*RECORDS SHOWN*:
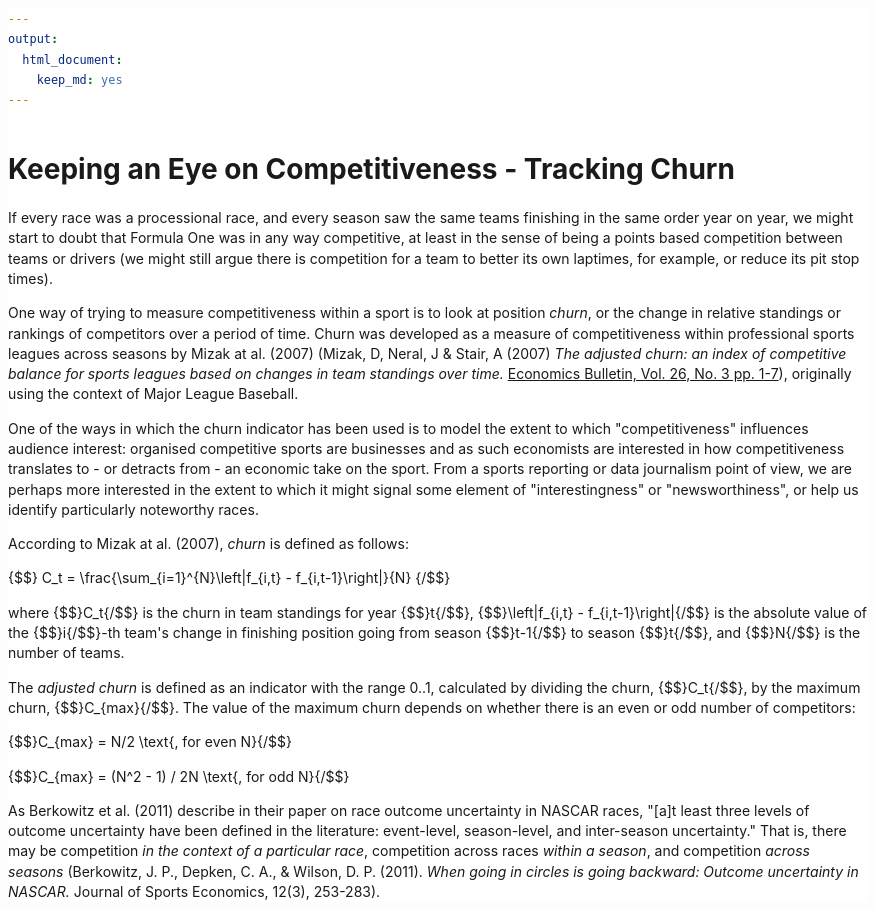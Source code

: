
 ```yaml
---
output:
  html_document:
    keep_md: yes
---
```


# Keeping an Eye on Competitiveness - Tracking Churn

If every race was a processional race, and every season saw the same teams finishing in the same order year on year, we might start to doubt that Formula One was in any way competitive, at least in the sense of being a points based competition between teams or drivers (we might still argue there is competition for a team to better its own laptimes, for example, or reduce its pit stop times).

One way of trying to measure competitiveness within a sport is to look at position *churn*,  or the change in relative standings or rankings of competitors over a period of time. Churn was developed as a measure of competitiveness within professional sports leagues across seasons by Mizak at al. (2007) (Mizak, D, Neral, J & Stair, A (2007) *The adjusted churn: an index of competitive balance for sports leagues based on changes in team standings over time.* [Economics Bulletin, Vol. 26, No. 3 pp. 1-7](http://core.kmi.open.ac.uk/download/pdf/6420748.pdf)), originally using the context of Major League Baseball.

One of the ways in which the churn indicator has been used is to model the extent to which "competitiveness" influences audience interest: organised competitive sports are businesses and as such economists are interested in how competitiveness translates to  - or detracts from - an economic take on the sport. From a sports reporting or data journalism point of view, we are perhaps more interested in the extent to which it might signal some element of "interestingness" or "newsworthiness", or help us identify particularly noteworthy races.

According to Mizak at al. (2007), *churn* is defined as follows:

{$$}
C_t =  \frac{\sum_{i=1}^{N}\left|f_{i,t} - f_{i,t-1}\right|}{N}
{/$$}

where {$$}C_t{/$$} is the churn in team standings for year {$$}t{/$$}, {$$}\left|f_{i,t} - f_{i,t-1}\right|{/$$} is the absolute value of the {$$}i{/$$}-th team's change in finishing position going from season {$$}t-1{/$$} to season {$$}t{/$$}, and {$$}N{/$$} is the number of teams.

The *adjusted churn* is defined as an indicator with the range 0..1, calculated by dividing the churn, {$$}C_t{/$$}, by the maximum churn, {$$}C_{max}{/$$}. The value of the maximum churn depends on whether there is an even or odd number of competitors:

{$$}C_{max} = N/2 \text{, for even N}{/$$}

{$$}C_{max} = (N^2 - 1) / 2N \text{, for odd N}{/$$}

As Berkowitz et al. (2011) describe in their paper on race outcome uncertainty in NASCAR races, "[a]t least three levels of outcome uncertainty have been defined in the literature: event-level, season-level, and inter-season uncertainty." That is, there may be competition *in the context of a particular race*, competition across races *within a season*, and competition *across seasons* (Berkowitz, J. P., Depken, C. A., & Wilson, D. P. (2011). *When going in circles is going backward: Outcome uncertainty in NASCAR.* Journal of Sports Economics, 12(3), 253-283).
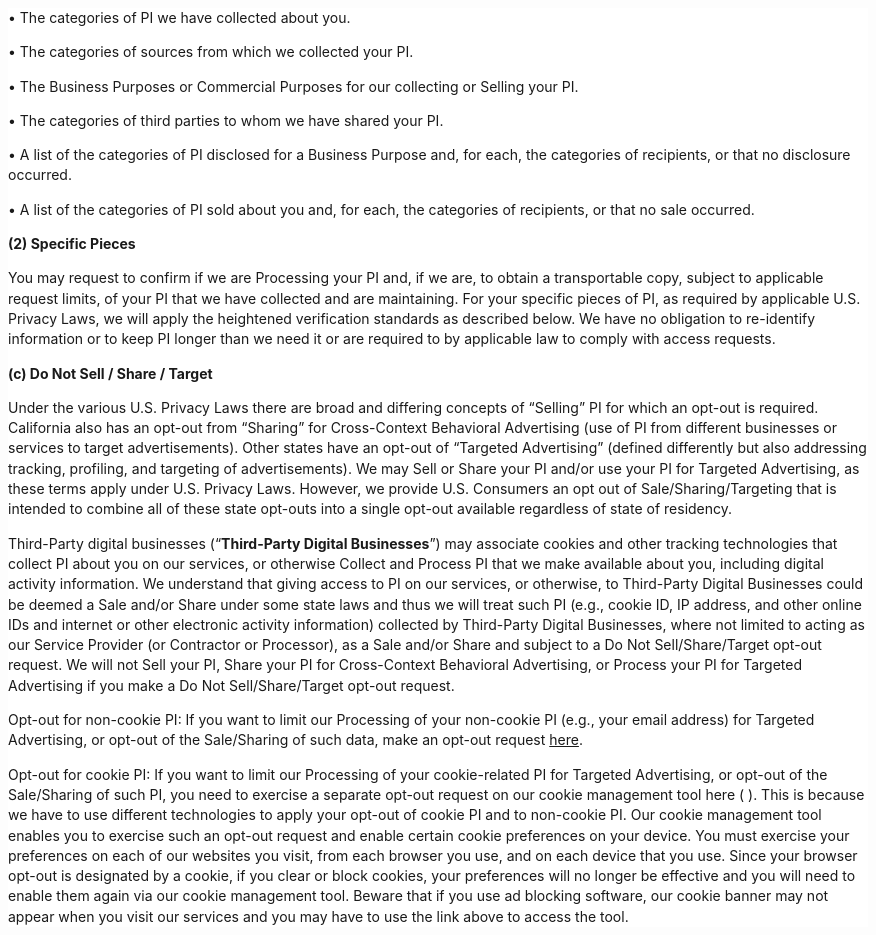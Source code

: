 • The categories of PI we have collected about you.

• The categories of sources from which we collected your PI.

• The Business Purposes or Commercial Purposes for our collecting or Selling your PI.

• The categories of third parties to whom we have shared your PI.

• A list of the categories of PI disclosed for a Business Purpose and, for each, the categories of recipients, or that no disclosure occurred.

• A list of the categories of PI sold about you and, for each, the categories of recipients, or that no sale occurred.

**(2) Specific Pieces**

You may request to confirm if we are Processing your PI and, if we are, to obtain a transportable copy, subject to applicable request limits, of your PI that we have collected and are maintaining. For your specific pieces of PI, as required by applicable U.S. Privacy Laws, we will apply the heightened verification standards as described below. We have no obligation to re-identify information or to keep PI longer than we need it or are required to by applicable law to comply with access requests.

**(c) Do Not Sell / Share / Target**

Under the various U.S. Privacy Laws there are broad and differing concepts of “Selling” PI for which an opt-out is required. California also has an opt-out from “Sharing” for Cross-Context Behavioral Advertising (use of PI from different businesses or services to target advertisements). Other states have an opt-out of “Targeted Advertising” (defined differently but also addressing tracking, profiling, and targeting of advertisements). We may Sell or Share your PI and/or use your PI for Targeted Advertising, as these terms apply under U.S. Privacy Laws. However, we provide U.S. Consumers an opt out of Sale/Sharing/Targeting that is intended to combine all of these state opt-outs into a single opt-out available regardless of state of residency.

Third-Party digital businesses (“**Third-Party Digital Businesses**”) may associate cookies and other tracking technologies that collect PI about you on our services, or otherwise Collect and Process PI that we make available about you, including digital activity information. We understand that giving access to PI on our services, or otherwise, to Third-Party Digital Businesses could be deemed a Sale and/or Share under some state laws and thus we will treat such PI (e.g., cookie ID, IP address, and other online IDs and internet or other electronic activity information) collected by Third-Party Digital Businesses, where not limited to acting as our Service Provider (or Contractor or Processor), as a Sale and/or Share and subject to a Do Not Sell/Share/Target opt-out request. We will not Sell your PI, Share your PI for Cross-Context Behavioral Advertising, or Process your PI for Targeted Advertising if you make a Do Not Sell/Share/Target opt-out request.

Opt-out for non-cookie PI: If you want to limit our Processing of your non-cookie PI (e.g., your email address) for Targeted Advertising, or opt-out of the Sale/Sharing of such data, make an opt-out request [here](https://privacyportal-cdn.onetrust.com/dsarwebform/d3d181fc-d46b-4ee9-8be4-950247b14781/draft/3ea04bd7-7dc7-4886-b765-5f5bf29edc88.html).

Opt-out for cookie PI: If you want to limit our Processing of your cookie-related PI for Targeted Advertising, or opt-out of the Sale/Sharing of such PI, you need to exercise a separate opt-out request on our cookie management tool here ( ). This is because we have to use different technologies to apply your opt-out of cookie PI and to non-cookie PI. Our cookie management tool enables you to exercise such an opt-out request and enable certain cookie preferences on your device. You must exercise your preferences on each of our websites you visit, from each browser you use, and on each device that you use. Since your browser opt-out is designated by a cookie, if you clear or block cookies, your preferences will no longer be effective and you will need to enable them again via our cookie management tool. Beware that if you use ad blocking software, our cookie banner may not appear when you visit our services and you may have to use the link above to access the tool.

*WHAT THIS TASK INVOLVES*:
Word for word, restate the lines above from the first through the one that contains "# Keeping an", and exclude all pictures.

*SOLUTION FOR THIS TASK*:
Source code

:
 ```yaml
---
output:
  html_document:
    keep_md: yes
---
```


# Keeping an Eye on Competitiveness - Tracking Churn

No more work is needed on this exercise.